Finnish voters this Sunday elected the conservative Alexander Stubb as the new president of their country, who defeated the environmentalist candidate Pekka Haavisto by a narrow margin in the second round of the presidential elections. With the counting concluded, Stubb received 51.6% of the votes and Haavisto 48.4%.
Alexander Stubb, 55, who was prime minister between June 2014 and May 2015, will thus succeed his co-religionist Sauli Niinistö, who has held the position for two six-year terms, as president.
In Finland, the president, in addition to the usual representative function of the head of state, has international and security policy as his main competence, although he agrees on it with the current Government. This specific attribution gives great importance to the presidency in this time of tense relations with Putin’s Russia. The president is commander-in-chief of the Armed Forces and Finland’s highest representative at the Atlantic Alliance summits.
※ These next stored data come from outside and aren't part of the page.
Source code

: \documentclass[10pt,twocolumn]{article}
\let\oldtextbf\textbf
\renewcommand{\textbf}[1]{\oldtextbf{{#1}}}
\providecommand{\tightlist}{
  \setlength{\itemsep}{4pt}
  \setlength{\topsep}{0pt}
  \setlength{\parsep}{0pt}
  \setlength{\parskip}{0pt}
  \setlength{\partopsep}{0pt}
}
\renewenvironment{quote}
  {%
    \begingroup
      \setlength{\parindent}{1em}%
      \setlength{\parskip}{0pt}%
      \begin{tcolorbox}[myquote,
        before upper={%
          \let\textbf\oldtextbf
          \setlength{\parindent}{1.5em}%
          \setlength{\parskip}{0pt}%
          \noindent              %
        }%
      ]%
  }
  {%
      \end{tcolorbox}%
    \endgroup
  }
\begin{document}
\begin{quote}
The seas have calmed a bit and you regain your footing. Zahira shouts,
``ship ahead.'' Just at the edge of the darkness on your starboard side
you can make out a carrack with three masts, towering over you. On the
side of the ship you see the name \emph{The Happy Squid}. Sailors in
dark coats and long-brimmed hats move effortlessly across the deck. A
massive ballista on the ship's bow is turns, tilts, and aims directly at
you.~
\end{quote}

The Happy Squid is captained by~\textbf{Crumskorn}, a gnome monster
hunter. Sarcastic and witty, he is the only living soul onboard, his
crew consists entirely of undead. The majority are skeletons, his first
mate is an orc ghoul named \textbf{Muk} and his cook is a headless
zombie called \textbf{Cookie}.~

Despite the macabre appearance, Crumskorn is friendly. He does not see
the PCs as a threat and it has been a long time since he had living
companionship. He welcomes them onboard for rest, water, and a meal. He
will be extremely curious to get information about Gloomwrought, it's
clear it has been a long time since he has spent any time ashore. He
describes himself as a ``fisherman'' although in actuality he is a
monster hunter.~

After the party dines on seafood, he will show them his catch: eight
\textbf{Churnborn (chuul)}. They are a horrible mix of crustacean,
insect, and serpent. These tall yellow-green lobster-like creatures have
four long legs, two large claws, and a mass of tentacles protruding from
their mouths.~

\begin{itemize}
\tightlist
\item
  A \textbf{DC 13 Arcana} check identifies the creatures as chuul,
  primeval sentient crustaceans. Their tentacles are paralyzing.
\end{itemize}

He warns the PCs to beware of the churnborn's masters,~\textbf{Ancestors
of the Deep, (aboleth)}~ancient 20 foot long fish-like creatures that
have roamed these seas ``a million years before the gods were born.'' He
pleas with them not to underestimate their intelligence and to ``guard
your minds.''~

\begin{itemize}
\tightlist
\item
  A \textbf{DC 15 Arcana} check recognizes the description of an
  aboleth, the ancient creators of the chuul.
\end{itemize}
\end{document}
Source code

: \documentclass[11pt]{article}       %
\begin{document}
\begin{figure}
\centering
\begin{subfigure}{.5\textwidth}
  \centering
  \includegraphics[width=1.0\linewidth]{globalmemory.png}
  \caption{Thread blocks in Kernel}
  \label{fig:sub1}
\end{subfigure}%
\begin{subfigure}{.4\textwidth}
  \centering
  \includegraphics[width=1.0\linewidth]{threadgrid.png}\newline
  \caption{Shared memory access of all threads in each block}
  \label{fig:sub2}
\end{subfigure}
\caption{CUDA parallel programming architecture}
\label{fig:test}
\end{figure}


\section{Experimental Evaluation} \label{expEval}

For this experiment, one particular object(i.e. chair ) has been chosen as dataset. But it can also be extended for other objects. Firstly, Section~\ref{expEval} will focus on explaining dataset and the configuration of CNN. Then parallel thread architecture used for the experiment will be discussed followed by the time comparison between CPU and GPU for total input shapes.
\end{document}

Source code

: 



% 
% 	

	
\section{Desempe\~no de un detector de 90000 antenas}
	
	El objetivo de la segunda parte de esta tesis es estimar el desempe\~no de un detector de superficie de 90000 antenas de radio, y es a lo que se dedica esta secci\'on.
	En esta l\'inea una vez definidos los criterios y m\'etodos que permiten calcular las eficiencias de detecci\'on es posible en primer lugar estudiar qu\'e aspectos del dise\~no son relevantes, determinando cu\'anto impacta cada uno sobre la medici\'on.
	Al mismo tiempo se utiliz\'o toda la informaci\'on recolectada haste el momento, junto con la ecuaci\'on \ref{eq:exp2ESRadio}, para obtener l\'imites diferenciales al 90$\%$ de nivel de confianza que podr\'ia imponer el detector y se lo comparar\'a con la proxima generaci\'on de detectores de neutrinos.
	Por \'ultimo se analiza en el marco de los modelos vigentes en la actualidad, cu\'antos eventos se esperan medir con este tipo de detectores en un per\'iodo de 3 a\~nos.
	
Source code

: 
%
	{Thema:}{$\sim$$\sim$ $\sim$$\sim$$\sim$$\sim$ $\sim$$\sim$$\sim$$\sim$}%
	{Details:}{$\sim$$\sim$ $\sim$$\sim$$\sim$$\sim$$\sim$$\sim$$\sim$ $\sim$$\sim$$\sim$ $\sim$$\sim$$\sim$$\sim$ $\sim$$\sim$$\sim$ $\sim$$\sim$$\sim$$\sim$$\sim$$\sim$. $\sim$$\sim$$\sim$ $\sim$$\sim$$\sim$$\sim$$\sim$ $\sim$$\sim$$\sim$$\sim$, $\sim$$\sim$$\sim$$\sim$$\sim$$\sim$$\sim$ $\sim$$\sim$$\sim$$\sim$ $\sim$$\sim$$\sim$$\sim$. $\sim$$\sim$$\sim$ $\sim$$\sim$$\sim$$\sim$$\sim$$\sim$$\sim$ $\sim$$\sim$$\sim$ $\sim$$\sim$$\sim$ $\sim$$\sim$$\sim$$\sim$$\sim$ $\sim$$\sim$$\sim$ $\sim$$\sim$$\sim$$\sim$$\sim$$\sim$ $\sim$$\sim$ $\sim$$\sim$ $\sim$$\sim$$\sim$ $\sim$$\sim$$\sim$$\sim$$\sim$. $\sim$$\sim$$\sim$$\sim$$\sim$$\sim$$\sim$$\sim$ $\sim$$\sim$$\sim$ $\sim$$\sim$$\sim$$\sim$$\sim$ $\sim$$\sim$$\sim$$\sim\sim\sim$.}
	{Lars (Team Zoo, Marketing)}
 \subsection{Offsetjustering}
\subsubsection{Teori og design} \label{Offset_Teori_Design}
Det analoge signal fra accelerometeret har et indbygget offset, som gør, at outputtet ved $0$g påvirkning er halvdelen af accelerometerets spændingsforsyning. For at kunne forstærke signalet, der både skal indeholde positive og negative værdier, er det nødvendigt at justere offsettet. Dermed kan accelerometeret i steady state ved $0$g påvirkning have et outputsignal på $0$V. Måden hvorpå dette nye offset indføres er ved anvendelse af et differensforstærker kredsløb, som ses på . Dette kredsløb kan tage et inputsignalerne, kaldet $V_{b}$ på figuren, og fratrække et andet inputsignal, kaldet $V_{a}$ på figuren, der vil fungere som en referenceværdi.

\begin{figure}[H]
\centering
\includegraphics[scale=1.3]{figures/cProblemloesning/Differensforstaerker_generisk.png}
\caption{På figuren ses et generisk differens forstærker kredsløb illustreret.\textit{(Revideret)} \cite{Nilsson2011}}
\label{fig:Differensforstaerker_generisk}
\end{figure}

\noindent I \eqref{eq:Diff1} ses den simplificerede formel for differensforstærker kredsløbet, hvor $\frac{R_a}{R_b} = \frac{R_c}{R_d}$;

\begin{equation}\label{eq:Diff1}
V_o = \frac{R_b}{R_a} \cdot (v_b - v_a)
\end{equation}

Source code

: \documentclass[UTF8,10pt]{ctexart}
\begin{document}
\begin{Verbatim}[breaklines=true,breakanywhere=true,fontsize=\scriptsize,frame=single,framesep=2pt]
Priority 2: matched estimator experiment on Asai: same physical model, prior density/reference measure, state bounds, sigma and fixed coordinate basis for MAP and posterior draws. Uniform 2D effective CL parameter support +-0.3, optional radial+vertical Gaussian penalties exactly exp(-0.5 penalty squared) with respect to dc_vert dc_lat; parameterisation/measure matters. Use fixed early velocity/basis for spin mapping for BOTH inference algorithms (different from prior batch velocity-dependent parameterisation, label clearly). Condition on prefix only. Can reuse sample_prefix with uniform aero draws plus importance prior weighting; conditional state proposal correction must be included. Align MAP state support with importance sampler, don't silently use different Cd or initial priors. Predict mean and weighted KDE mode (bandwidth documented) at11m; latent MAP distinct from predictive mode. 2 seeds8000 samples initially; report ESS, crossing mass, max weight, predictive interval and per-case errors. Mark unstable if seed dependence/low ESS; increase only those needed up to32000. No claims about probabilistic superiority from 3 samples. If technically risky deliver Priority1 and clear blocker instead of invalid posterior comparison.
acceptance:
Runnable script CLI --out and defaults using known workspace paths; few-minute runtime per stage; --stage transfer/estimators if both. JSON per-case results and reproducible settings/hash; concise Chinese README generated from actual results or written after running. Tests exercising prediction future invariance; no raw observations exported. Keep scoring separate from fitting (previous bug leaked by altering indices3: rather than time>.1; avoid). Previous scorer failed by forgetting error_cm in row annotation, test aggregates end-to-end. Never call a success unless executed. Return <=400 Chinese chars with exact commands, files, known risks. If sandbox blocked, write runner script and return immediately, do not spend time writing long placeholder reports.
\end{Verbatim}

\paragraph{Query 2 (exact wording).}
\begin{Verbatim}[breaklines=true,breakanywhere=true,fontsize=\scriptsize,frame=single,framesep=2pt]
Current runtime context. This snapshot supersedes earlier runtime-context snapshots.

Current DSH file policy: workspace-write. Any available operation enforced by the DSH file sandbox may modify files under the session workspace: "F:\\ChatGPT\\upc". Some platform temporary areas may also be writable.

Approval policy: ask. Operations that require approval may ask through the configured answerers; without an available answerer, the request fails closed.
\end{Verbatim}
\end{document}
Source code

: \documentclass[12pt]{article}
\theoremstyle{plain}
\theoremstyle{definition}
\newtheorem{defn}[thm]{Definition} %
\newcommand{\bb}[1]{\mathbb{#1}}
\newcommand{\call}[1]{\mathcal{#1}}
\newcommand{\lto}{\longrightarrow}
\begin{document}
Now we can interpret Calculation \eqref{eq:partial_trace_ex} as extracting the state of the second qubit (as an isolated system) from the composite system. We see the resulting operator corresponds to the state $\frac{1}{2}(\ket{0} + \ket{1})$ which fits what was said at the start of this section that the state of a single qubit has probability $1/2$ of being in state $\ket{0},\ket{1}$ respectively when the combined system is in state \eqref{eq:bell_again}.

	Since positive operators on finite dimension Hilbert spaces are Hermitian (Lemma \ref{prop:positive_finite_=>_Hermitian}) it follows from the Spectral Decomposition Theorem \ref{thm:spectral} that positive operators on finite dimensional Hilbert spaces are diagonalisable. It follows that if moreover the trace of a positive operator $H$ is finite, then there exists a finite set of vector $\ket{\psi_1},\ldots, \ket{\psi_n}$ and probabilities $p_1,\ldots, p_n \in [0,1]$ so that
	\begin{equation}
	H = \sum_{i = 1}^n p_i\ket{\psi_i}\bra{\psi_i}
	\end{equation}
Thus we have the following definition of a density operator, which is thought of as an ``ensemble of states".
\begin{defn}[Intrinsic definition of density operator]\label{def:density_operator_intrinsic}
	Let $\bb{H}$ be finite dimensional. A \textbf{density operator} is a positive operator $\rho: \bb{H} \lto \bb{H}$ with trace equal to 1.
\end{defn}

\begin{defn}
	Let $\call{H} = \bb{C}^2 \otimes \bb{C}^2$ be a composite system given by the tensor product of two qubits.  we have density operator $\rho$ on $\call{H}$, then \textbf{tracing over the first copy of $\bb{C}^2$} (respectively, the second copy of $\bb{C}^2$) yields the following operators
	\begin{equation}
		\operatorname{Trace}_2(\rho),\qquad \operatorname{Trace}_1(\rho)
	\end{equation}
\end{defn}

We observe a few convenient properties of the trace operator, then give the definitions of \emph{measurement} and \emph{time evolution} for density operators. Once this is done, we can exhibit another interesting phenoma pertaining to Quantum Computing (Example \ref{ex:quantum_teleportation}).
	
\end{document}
Alexander Stubb, a pro-European politician, is in favor of deep cooperation within NATO, such as allowing the transit of nuclear weapons through Finnish territory – but not their storage in the country – and the permanent deployment of NATO troops in its territory. floor. “Sometimes a nuclear weapon is a guarantee of peace,” Stubb said in a debate Tuesday.
These elections have signaled a new era in Finland, which for decades elected presidents who had to cultivate diplomatic ties with neighboring Russia, forced by geography, avoiding involvement in military alliances so as not to irritate the Kremlin, in a neutrality marked by geopolitics.
But the Russian invasion of Ukraine in February 2022 prompted Finland to apply for membership in NATO, which finally occurred in April 2023, and has changed the framework. Thus, the outgoing president Niinistö, who has successfully piloted the NATO accession process, was previously nicknamed ‘Putin’s whisperer’, due to his close relationship with the Russian president.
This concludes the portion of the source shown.